▶ [TASK DESCRIPTION]
Look for the string "when" in the material below. Copy every line where you find it.

▶ [GIVEN INFORMATION]
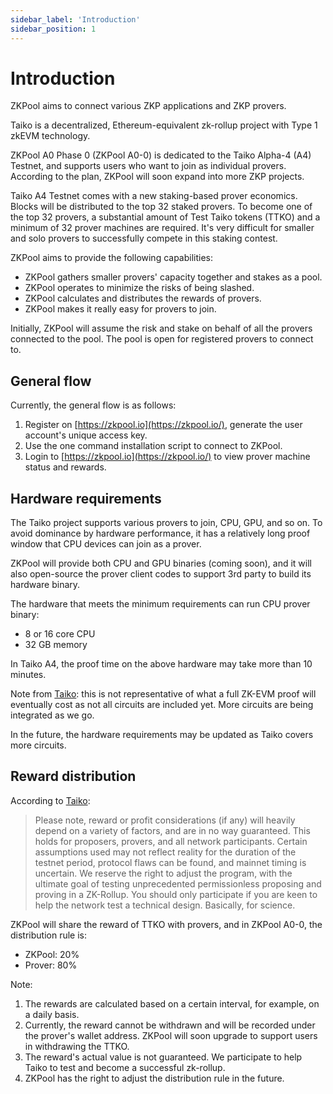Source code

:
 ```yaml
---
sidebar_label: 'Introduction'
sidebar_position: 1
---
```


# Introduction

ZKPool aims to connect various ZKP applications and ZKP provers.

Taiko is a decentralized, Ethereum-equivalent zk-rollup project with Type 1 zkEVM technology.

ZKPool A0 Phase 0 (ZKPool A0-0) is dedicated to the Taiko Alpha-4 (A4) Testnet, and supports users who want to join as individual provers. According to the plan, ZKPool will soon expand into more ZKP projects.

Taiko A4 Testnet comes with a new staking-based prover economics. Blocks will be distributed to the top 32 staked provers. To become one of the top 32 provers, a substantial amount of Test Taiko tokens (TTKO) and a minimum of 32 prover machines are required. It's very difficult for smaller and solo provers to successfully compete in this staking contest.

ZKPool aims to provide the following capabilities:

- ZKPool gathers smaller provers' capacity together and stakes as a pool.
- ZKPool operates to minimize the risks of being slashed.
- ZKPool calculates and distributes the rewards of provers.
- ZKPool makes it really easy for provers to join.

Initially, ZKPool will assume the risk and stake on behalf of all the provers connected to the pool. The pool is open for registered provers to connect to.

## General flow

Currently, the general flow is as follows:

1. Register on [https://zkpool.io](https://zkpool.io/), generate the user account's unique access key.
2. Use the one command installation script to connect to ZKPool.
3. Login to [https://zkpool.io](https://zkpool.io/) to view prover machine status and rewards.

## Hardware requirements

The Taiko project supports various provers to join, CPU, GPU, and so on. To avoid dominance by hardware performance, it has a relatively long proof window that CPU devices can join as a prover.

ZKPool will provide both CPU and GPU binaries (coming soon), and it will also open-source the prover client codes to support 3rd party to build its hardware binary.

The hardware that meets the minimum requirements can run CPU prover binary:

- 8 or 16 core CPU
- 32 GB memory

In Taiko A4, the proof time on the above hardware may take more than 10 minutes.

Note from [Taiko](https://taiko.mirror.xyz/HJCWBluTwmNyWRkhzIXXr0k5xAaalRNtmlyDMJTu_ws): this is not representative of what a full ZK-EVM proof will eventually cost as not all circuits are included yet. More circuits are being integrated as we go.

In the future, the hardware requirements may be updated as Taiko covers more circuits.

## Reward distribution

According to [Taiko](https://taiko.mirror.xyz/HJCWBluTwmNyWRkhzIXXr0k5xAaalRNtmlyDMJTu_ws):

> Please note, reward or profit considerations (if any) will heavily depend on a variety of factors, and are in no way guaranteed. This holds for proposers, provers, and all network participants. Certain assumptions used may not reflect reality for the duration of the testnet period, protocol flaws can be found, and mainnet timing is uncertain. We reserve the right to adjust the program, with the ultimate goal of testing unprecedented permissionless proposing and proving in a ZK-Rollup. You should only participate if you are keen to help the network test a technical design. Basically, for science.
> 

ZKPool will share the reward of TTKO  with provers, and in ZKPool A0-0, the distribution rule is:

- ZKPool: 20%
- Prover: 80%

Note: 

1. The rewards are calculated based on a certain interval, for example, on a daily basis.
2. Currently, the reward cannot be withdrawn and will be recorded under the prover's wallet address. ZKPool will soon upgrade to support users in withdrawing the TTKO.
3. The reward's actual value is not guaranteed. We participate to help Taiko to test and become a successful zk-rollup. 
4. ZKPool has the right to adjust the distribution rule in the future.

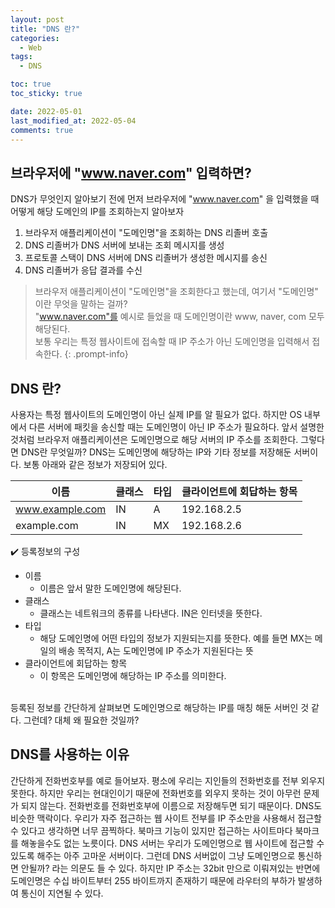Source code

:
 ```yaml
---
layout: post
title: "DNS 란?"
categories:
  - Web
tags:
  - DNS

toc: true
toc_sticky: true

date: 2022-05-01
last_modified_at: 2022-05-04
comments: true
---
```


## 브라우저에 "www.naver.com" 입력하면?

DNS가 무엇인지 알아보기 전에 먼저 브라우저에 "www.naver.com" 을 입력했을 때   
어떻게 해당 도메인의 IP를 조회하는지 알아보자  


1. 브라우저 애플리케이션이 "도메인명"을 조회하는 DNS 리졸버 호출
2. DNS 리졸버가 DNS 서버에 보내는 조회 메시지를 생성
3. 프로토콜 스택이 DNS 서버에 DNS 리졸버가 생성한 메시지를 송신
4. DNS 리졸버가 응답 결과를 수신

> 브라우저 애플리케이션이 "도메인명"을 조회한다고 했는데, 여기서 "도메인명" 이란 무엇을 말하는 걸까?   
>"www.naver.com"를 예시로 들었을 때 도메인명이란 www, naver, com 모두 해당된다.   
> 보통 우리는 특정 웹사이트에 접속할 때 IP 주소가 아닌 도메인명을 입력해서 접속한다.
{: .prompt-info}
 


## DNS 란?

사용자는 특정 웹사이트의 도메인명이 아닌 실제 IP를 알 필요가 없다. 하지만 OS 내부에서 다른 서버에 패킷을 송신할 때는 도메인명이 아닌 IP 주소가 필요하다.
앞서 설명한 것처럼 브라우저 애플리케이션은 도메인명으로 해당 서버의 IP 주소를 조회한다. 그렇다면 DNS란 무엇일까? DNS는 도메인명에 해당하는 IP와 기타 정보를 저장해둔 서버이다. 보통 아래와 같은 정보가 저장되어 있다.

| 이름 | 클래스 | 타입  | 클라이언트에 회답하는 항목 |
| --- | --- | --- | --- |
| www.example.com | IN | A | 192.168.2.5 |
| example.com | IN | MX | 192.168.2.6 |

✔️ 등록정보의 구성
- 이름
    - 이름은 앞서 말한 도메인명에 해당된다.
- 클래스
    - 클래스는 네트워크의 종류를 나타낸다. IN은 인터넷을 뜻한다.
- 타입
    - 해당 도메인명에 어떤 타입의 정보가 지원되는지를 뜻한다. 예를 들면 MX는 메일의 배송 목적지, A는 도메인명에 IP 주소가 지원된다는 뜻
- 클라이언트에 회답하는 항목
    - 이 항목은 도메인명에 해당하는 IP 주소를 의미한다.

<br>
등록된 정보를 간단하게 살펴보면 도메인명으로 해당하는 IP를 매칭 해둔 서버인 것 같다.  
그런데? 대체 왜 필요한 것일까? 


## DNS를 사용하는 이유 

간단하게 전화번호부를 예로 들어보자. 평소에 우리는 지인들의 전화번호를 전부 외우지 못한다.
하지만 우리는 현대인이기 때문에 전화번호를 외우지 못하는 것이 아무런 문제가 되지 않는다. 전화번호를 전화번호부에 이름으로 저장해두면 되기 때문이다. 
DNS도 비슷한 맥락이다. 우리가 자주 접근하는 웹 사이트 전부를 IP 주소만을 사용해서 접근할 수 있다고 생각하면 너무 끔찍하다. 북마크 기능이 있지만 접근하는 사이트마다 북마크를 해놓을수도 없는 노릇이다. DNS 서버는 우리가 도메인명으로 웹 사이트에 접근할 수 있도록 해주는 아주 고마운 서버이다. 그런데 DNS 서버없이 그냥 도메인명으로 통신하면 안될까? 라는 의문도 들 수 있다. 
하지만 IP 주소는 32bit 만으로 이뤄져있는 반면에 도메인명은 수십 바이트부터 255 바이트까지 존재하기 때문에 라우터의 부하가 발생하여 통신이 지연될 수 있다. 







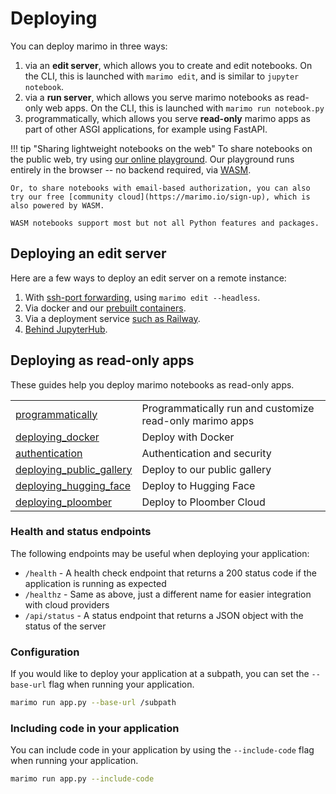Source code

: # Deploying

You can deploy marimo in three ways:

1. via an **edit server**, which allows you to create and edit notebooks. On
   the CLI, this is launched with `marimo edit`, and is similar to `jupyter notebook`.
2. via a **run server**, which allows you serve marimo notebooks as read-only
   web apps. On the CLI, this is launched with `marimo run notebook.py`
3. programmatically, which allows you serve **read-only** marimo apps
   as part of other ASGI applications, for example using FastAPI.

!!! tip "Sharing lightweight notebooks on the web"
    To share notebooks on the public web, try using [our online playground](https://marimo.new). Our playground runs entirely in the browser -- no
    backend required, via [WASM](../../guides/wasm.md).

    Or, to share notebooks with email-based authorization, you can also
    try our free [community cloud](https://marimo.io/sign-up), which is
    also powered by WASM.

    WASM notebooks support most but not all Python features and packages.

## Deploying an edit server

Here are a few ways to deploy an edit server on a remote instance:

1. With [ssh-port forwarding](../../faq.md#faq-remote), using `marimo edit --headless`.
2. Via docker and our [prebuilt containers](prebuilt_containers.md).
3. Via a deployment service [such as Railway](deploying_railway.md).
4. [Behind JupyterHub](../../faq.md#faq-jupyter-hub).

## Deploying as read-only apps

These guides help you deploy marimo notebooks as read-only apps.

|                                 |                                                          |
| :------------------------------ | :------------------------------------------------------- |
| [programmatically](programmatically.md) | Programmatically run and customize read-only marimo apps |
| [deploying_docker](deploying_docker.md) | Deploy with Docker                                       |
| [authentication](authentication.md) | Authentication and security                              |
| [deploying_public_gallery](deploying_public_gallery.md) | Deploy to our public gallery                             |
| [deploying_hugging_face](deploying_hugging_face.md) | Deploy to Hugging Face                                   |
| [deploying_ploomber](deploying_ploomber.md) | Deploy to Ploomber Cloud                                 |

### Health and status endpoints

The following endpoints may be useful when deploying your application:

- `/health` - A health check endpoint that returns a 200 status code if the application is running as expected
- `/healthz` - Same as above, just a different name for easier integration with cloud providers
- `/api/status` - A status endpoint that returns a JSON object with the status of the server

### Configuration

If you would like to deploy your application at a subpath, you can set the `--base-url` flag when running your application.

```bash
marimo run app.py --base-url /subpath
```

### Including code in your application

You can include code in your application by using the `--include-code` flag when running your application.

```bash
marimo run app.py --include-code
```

▶ [EXERCISE RESULT]
The following endpoints may be useful when deploying your application:
If you would like to deploy your application at a subpath, you can set the `--base-url` flag when running your application.
You can include code in your application by using the `--include-code` flag when running your application.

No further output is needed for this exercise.